It is more convenient to count in ratio errors or percentage terms. The difference of counts in all cases is still 4%, but the error in the first case shall be 7/48 ~ 15%, in the second case – 23/500 ~ 4,6%, and only in the third case it shall become ~230/50000 ~ 0,5%, which is considerably less than the observed difference of 4%.

In conclusion I will open a “terrible secret”: what particular inferences, as I hoped, you would be able to suggest using our data on intensity (the number of counts per unit time) of appearance of cosmic rays. Everything should be done and understood / explained / interpreted in the same way according to that particular scheme which I have just exposed. We take and build the dependence of the intensity for any station (for instance station №3) cutting it into small intervals of one minute. In this way we shall receive a histogram – Fig. 5.

What is it like? Is that a real intensity of ray arrival? Is there jumping from minute to minute – from 0,03Hz to 0,25Hz (10 times difference)? Of course not! Simply, with the average one minute counting rate of ~ 0,12Hz there will be 7-8 counts. Smart children already know that with this average the error σ will be √7 ~ 2,6, and in ~ 70% of cases (more exact 68,3%) the obtained results shall be entitled to jump within the limits of 7± σ or from ~4 to ~10 counts a minute, and the frequency shall be from 0,07 to 0,17 Hz respectively.

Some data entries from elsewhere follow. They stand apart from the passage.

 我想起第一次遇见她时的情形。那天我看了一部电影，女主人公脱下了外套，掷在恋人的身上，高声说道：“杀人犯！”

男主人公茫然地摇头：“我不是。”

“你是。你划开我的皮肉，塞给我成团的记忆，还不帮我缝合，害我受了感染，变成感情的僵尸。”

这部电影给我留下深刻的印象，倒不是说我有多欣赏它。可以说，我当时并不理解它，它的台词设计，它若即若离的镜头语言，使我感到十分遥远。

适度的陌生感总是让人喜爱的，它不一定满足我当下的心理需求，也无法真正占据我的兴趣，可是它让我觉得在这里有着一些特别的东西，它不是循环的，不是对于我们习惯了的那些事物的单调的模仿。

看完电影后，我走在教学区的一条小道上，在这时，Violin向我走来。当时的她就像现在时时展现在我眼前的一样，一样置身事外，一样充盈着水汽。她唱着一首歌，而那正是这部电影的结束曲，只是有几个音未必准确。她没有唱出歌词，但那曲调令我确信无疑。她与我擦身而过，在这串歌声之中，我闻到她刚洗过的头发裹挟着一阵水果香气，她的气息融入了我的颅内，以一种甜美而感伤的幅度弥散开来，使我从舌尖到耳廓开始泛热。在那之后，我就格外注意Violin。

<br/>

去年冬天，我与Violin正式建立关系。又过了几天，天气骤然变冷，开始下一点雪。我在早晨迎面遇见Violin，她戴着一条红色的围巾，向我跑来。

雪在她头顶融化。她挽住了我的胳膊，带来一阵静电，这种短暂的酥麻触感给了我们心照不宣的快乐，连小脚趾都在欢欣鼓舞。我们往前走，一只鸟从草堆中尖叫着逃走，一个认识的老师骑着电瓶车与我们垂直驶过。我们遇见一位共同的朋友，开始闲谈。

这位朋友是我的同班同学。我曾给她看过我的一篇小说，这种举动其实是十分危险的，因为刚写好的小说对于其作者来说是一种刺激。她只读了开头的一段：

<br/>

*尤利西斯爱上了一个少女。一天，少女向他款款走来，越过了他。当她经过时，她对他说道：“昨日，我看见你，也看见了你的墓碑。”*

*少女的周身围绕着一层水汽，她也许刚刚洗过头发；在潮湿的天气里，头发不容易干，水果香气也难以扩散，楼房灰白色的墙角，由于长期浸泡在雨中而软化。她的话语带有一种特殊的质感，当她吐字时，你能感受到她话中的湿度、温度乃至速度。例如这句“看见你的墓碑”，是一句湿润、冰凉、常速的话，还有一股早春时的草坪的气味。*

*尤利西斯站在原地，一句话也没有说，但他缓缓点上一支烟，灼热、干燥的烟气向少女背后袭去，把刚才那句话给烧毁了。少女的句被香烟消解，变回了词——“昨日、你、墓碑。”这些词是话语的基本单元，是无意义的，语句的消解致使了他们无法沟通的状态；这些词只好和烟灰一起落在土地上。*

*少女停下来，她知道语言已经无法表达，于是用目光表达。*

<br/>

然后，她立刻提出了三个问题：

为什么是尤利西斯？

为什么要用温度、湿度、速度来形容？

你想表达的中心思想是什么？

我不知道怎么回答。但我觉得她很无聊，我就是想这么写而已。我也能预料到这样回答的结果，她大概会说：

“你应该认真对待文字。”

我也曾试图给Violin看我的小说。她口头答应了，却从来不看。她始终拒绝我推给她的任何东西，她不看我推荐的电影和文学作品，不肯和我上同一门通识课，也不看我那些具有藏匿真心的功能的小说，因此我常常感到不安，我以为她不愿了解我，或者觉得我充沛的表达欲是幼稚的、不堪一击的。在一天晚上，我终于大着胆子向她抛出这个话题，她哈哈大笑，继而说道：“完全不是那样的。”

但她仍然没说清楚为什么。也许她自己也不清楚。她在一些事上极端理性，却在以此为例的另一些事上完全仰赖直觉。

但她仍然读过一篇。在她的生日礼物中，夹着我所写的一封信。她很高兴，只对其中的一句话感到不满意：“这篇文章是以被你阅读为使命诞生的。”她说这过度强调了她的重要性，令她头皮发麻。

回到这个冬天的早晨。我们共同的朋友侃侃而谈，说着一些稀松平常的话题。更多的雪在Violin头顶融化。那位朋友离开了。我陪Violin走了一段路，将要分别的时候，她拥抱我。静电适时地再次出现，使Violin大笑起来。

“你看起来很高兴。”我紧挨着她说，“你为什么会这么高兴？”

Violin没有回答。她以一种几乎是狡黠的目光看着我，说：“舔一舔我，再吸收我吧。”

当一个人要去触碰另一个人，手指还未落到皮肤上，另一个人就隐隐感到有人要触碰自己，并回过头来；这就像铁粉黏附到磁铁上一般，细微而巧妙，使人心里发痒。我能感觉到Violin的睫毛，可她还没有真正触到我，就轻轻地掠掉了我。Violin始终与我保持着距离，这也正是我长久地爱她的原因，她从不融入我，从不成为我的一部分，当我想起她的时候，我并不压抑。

Quite a different appearance shall have a week histogram of the same intensity with the number of cuttings of 36, that is, with averaging to 4,8 hours (Fig.6).

For this histogram the average in a bin for these 4,8 hours shall be estimated in ~ 2000 events with an error of ~ √2000 ~ 45. The ratio error shall be 45/2000 ~ 2,2%. For the average value of showers’ frequency of 0,12 Hz, the error of 2,2% shall be ~ 0,002Hz. Having reached such accuracy of measurement it may be stated that there is a growth of the EAS counting rate from 0,12Hz on February 05 to 0,13 Hz on February 09; and this difference makes 0,01 Hz±0,002. The difference of values for 5 errors shall look like an essential true effect and it shall require explanation. It would be most easy to assume that the EAS frequency has changed. But before we claim it we must show that we don’t see other mechanisms leading to a change of the EAS frequency. Let’s draw a line at this intriguing point. Try to think what other effect may bring to a change of the EAS registration counting rate and if there is any way to check that?

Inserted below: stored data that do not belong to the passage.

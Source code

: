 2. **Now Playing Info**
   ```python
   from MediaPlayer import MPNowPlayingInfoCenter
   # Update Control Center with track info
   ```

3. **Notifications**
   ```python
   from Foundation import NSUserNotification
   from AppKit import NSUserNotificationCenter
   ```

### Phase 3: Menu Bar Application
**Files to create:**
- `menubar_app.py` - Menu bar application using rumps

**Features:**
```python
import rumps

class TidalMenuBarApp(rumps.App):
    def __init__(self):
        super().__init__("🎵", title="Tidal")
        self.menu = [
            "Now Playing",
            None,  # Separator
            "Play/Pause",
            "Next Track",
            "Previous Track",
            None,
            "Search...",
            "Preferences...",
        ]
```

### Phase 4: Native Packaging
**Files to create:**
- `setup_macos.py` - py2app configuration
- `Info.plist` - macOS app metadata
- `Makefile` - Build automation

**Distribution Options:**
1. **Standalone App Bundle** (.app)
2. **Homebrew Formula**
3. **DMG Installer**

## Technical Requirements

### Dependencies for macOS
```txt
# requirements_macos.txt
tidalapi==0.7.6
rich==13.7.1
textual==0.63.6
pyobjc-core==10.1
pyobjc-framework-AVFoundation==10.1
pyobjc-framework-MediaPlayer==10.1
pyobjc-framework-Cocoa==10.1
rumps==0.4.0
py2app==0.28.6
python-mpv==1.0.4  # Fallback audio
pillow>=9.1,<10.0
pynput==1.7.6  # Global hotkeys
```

Thus, we have finished getting acquainted with another most important in actual science concept – assessment of a measurement error and how to estimate the level of the observed difference of two values (the criterion of the level of difference shall be limited to (± 3σ); to (± 5σ) would be even better.)

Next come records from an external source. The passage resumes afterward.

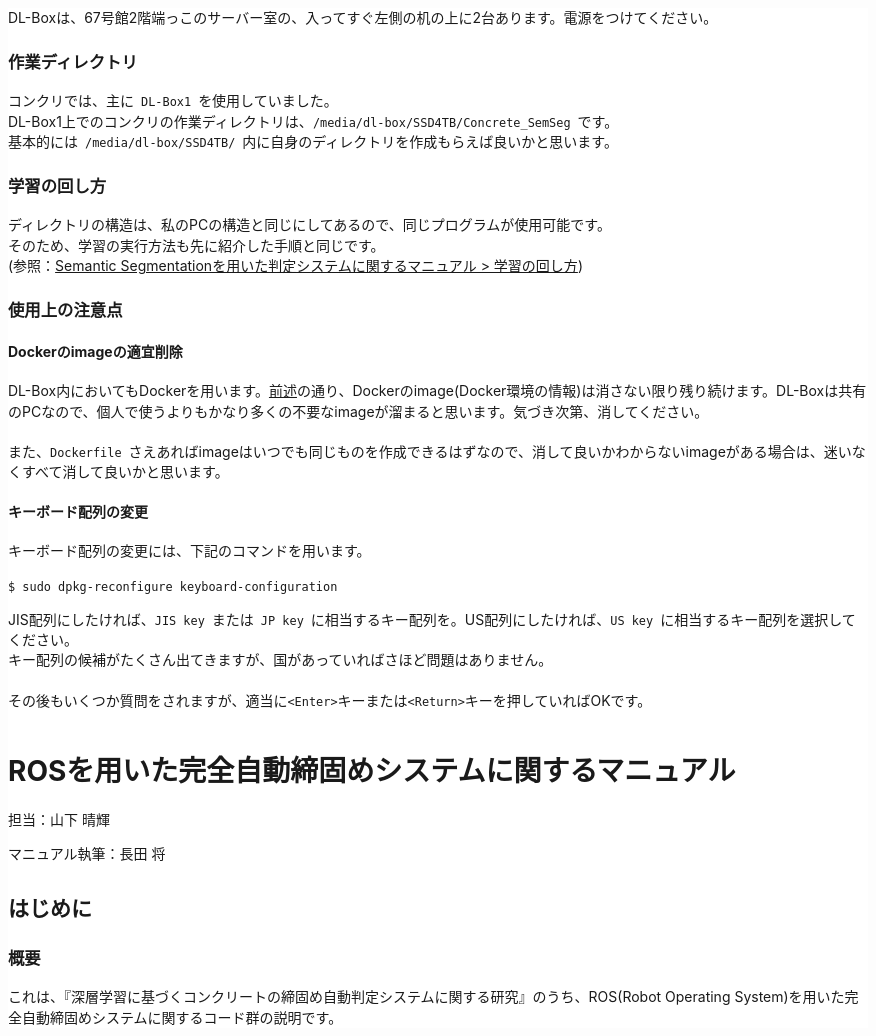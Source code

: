 DL-Boxは、67号館2階端っこのサーバー室の、入ってすぐ左側の机の上に2台あります。電源をつけてください。


### 作業ディレクトリ
コンクリでは、主に&ensp;`DL-Box1`&ensp;を使用していました。\
DL-Box1上でのコンクリの作業ディレクトリは、`/media/dl-box/SSD4TB/Concrete_SemSeg`&ensp;です。\
基本的には&ensp;`/media/dl-box/SSD4TB/`&ensp;内に自身のディレクトリを作成もらえば良いかと思います。

### 学習の回し方

ディレクトリの構造は、私のPCの構造と同じにしてあるので、同じプログラムが使用可能です。\
そのため、学習の実行方法も先に紹介した手順と同じです。\
(参照：[Semantic Segmentationを用いた判定システムに関するマニュアル > 学習の回し方](#学習の回し方))


### 使用上の注意点

#### Dockerのimageの適宜削除

DL-Box内においてもDockerを用います。[前述](#dockerを使用する上での注意点)の通り、Dockerのimage(Docker環境の情報)は消さない限り残り続けます。DL-Boxは共有のPCなので、個人で使うよりもかなり多くの不要なimageが溜まると思います。気づき次第、消してください。\
\
また、`Dockerfile`&ensp;さえあればimageはいつでも同じものを作成できるはずなので、消して良いかわからないimageがある場合は、迷いなくすべて消して良いかと思います。

#### キーボード配列の変更

キーボード配列の変更には、下記のコマンドを用います。
```
$ sudo dpkg-reconfigure keyboard-configuration
```

JIS配列にしたければ、`JIS key`&ensp;または&ensp;`JP key`&ensp;に相当するキー配列を。US配列にしたければ、`US key`&ensp;に相当するキー配列を選択してください。\
キー配列の候補がたくさん出てきますが、国があっていればさほど問題はありません。\
\
その後もいくつか質問をされますが、適当に`<Enter>`キーまたは`<Return>`キーを押していればOKです。







<div style="page-break-before:always"></div>

# ROSを用いた完全自動締固めシステムに関するマニュアル

担当：山下 晴輝
<div class="context">マニュアル執筆：長田 将</div>

## はじめに

### 概要

これは、『深層学習に基づくコンクリートの締固め自動判定システムに関する研究』のうち、ROS(Robot Operating System)を用いた完全自動締固めシステムに関するコード群の説明です。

That’s why when you write your first reports (and further throughout your life) and make intelligent conclusions, then, please, try to do it in a way customary in science – if you make a statement taken from another person (from a text-book, or an article) – you should make a reference to this particular source. If you give the result of your own measurements which is the basic content of our project, then you are obliged to prove this statement is accurate.

For instance: over the specified period of the measurement the variable X under our research remained constant (it didn’t change) at the level of our measurements error and it amounted to 1,35 ±0,05.

I wish you good luck and am waiting for your thorough reports. By the way, my colleagues who have recently arrived have visited the neighboring Laboratory of Nuclear Reactions, where station № 5 was located and they eliminated the failure. As it turned out to be, it was a trigger that had gone out of operation and all the events were registered without preparatory selection according to coincidence of the signals in two our meters. If you look at the events of this station before the 27th of February and later, you will see yourselves what had changed.

Good luck to all of you,

See you later

G.A.